Three avalanches fell near the village of Flateyri in the Westfjords on Friday, RÚV reports. Luckily, all three took place away from residential areas. The Icelandic Met Office issued a red alert for avalanches in the area on Saturday and orange alerts for Sunday and Monday.
The smallest of the reported avalanches occurred in the Ytra Bæjargil ravine; the other two were of medium size and took place in two ravines not far away. The Met Office also recorded four very small avalanches elsewhere in the area before noon on Saturday. These took place in Seljadalur valley (near, but outside of, the village of Bolungarvík), Rauðagil ravine (near Ólafsfjörður – two occurrences), and Oddsskarður ski area near Eskifjörður.
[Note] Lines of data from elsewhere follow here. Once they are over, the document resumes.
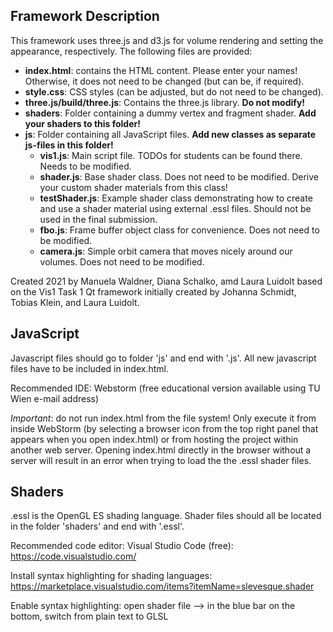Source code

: ## Framework Description

This framework uses three.js and d3.js for volume rendering and setting the appearance, respectively. 
The following files are provided: 
* **index.html**: contains the HTML content. Please enter your names! Otherwise, it does not need to be changed 
(but can be, if required). 
* **style.css**: CSS styles (can be adjusted, but do not need to be changed). 
* **three.js/build/three.js**: Contains the three.js library. **Do not modify!**
* **shaders**: Folder containing a dummy vertex and fragment shader. **Add your shaders to this folder!** 
* **js**: Folder containing all JavaScript files. **Add new classes as separate js-files in this folder!** 
    * **vis1.js**: Main script file. TODOs for students can be found there. Needs to be modified. 
    * **shader.js**: Base shader class. Does not need to be modified. Derive your custom shader materials from this class!
    * **testShader.js**: Example shader class demonstrating how to create and use a shader material 
    using external .essl files. Should not be used in the final submission.  
    * **fbo.js**: Frame buffer object class for convenience. Does not need to be modified. 
    * **camera.js**: Simple orbit camera that moves nicely around our volumes. Does not need to be modified. 
    
Created 2021 by Manuela Waldner, Diana Schalko, amd Laura Luidolt based on the Vis1 Task 1 Qt framework 
initially created by Johanna Schmidt, Tobias Klein, and Laura Luidolt. 

## JavaScript

Javascript files should go to folder 'js' and end with '.js'. All new javascript files have to be included in index.html. 

Recommended IDE: Webstorm (free educational version available using TU Wien e-mail address)

*Important*: do not run index.html from the file system! Only execute it from inside WebStorm 
(by selecting a browser icon from the top right panel that appears when you open index.html) 
or from hosting the project within another web server. Opening index.html directly in the browser without a server
will result in an error when trying to load the the .essl shader files. 


## Shaders

.essl is the OpenGL ES shading language. Shader files should all be located in the folder 'shaders' and end with '.essl'.  

Recommended code editor: Visual Studio Code (free): https://code.visualstudio.com/

Install syntax highlighting for shading languages: https://marketplace.visualstudio.com/items?itemName=slevesque.shader

Enable syntax highlighting: open shader file --> in the blue bar on the bottom, switch from plain text to GLSL 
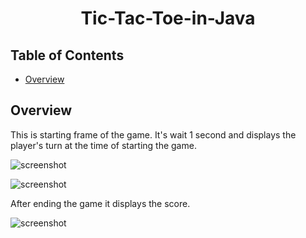 
<h1 align="center">Tic-Tac-Toe-in-Java</h1>
 
<!-- TABLE OF CONTENTS -->

## Table of Contents

- [Overview](#overview) 

<!-- OVERVIEW -->

## Overview 
  
This is starting frame of the game. It's wait 1 second and displays the player's turn at the time of starting the game. 

![screenshot](https://user-images.githubusercontent.com/66724598/136996232-1f03e868-0568-4860-b074-f8bab60840ad.PNG)
  
![screenshot](https://user-images.githubusercontent.com/66724598/136996255-4a16d6f7-6238-4aa3-82aa-f1a128d7c8a6.PNG)
 
After ending the game it displays the score.

![screenshot](https://user-images.githubusercontent.com/66724598/136996244-8516ab2f-7785-4c3a-9a78-f96bdd43ceb7.PNG) 
 
   
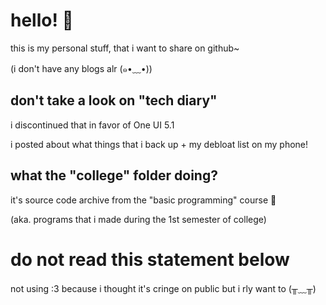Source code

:# hello! 🙌

this is my personal stuff, that i want to share on github~

(i don't have any blogs alr (⁠๑⁠•⁠﹏⁠•⁠))

## don't take a look on "tech diary"

i discontinued that in favor of One UI 5.1

i posted about what things that i back up + my debloat list on my phone!

## what the "college" folder doing?

it's source code archive from the "basic programming" course 👀

(aka. programs that i made during the 1st semester of college)

# do not read this statement below

not using :3 because i thought it's cringe on public but i rly want to (⁠╥⁠﹏⁠╥⁠)
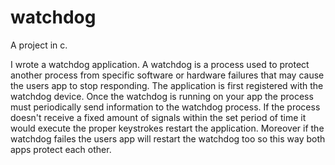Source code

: # watchdog
A project in c.

I wrote a watchdog application. A watchdog is a process used to protect another process from specific software or hardware failures that may cause the users app to stop responding. The application is first registered with the watchdog device. Once the watchdog is running on your app the process must periodically send information to the watchdog process. If the process doesn't receive a fixed amount of signals within the set period of time it would execute the proper keystrokes restart the application. 
Moreover if the watchdog failes the users app will restart the watchdog too so this way both apps protect each other.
Avalanches are not an uncommon occurrence in the Westfjords and Flateyri, in particular, has a tragic history with them. Just this January, two large avalanches fell on the town, flowing over two protective barriers that were built to prevent just such an occurrence. The slides incurred property damage and completely destroyed the town’s small harbour, but thankfully, no one was seriously injured.
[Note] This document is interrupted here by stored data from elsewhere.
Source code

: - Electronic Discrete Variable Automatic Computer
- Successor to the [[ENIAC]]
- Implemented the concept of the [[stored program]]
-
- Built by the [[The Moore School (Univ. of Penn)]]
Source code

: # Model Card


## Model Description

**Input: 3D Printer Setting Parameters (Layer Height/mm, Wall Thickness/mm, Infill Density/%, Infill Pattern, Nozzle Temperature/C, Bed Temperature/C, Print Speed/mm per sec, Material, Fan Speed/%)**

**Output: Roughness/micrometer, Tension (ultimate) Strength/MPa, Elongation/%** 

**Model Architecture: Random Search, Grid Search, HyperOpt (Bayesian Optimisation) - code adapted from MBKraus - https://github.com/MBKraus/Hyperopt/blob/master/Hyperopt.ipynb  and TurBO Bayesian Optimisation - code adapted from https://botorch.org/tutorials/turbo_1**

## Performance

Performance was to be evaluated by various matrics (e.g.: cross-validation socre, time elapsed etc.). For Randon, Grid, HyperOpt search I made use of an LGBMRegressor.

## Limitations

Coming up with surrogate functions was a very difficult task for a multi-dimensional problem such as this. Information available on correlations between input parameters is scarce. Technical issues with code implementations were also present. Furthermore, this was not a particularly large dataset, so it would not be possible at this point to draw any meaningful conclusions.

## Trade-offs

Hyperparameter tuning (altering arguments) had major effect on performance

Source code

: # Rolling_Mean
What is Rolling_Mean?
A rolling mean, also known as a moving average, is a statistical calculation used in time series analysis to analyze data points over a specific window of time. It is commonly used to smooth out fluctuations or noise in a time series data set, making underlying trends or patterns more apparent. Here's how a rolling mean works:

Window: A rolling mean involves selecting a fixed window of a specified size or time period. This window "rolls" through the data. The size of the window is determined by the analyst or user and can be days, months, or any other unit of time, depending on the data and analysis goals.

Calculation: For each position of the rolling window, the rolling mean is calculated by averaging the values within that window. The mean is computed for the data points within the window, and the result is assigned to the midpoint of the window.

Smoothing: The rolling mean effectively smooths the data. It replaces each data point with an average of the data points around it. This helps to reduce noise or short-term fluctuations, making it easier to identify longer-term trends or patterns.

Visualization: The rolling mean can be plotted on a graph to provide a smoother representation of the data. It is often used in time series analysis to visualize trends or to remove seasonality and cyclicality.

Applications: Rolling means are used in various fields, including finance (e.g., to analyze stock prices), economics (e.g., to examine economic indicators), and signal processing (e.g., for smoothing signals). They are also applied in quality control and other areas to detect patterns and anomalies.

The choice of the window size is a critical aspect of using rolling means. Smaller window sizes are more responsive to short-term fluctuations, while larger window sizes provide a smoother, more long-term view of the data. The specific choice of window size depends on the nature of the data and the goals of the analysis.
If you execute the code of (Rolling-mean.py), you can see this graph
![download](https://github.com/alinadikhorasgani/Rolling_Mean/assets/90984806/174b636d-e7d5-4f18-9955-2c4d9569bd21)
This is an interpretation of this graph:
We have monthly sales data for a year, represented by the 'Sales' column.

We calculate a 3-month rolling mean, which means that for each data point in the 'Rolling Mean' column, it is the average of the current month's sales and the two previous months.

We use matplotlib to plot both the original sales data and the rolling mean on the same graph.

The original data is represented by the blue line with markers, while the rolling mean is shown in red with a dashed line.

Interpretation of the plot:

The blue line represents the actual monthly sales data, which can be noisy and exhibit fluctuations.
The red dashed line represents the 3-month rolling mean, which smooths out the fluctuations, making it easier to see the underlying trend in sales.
This was unfortunately not the case in the case of the avalanche that fell on the town in the early hours of October 26, 1995. Forty-five people were buried by the immense wave of the snow. Twenty-one individuals managed to dig their own way out and four were saved by rescue services, but 20 people – ten men, six women and four children – lost their lives in the event.
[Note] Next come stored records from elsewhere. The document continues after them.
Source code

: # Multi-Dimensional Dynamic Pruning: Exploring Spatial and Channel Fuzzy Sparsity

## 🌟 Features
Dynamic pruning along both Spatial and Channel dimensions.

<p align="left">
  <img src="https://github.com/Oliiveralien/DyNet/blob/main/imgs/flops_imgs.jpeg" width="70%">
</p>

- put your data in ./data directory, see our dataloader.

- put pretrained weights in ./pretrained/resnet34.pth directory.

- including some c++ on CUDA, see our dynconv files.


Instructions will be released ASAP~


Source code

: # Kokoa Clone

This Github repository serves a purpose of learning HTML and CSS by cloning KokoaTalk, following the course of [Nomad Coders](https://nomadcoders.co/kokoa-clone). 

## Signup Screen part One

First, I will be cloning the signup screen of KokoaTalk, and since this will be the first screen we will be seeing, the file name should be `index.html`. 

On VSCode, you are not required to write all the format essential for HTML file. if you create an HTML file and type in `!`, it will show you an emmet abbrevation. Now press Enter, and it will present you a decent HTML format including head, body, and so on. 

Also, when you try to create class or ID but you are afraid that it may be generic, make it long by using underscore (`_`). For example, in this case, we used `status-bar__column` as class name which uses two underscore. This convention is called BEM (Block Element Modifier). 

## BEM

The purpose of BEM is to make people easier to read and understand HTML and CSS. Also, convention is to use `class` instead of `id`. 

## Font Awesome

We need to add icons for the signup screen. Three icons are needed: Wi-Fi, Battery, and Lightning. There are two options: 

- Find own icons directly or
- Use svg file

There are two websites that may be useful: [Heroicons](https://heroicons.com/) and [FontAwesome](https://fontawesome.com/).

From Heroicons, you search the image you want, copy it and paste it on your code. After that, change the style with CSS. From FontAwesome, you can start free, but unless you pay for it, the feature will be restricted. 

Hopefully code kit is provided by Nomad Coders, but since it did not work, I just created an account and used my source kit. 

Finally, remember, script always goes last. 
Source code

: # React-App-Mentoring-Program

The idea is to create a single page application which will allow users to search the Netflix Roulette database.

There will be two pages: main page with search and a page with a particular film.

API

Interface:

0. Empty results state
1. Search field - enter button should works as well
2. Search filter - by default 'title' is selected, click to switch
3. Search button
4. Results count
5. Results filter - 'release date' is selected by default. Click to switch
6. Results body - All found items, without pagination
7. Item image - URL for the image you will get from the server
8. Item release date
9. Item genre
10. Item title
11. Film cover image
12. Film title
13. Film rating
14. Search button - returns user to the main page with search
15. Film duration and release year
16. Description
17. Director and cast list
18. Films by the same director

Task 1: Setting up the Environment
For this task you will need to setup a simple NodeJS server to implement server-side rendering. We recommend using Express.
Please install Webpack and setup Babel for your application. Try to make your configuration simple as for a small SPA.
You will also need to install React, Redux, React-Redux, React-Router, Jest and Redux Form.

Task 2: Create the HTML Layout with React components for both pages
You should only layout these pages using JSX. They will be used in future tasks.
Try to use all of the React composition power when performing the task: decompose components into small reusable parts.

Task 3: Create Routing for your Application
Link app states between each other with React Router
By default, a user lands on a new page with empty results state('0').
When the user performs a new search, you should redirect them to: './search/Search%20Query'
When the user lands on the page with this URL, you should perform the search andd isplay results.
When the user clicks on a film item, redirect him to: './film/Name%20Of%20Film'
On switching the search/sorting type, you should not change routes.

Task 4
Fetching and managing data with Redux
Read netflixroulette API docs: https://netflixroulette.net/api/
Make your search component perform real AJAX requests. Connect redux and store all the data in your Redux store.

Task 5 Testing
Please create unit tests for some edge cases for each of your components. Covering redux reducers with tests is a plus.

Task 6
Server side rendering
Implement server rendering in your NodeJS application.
The January avalanches in Flateyri ignited criticisms of the government’s allocations of funds from the Landslide Fund to be used for avalanche protection throughout the country. Former Ísafjörður mayor Halldór Halldórsson estimated that the fund has roughly ISK 23 billion ($1.8 million/€1.66 million), which could be used to improve avalanche protection throughout the country.
According to Halldór, plans were initially drawn in the early 2000s that called for the completion of avalanche mitigation measures by 2010. Later regulation pushed this deadline to 2020; current plans assume that the measures won’t be finalised until 2050.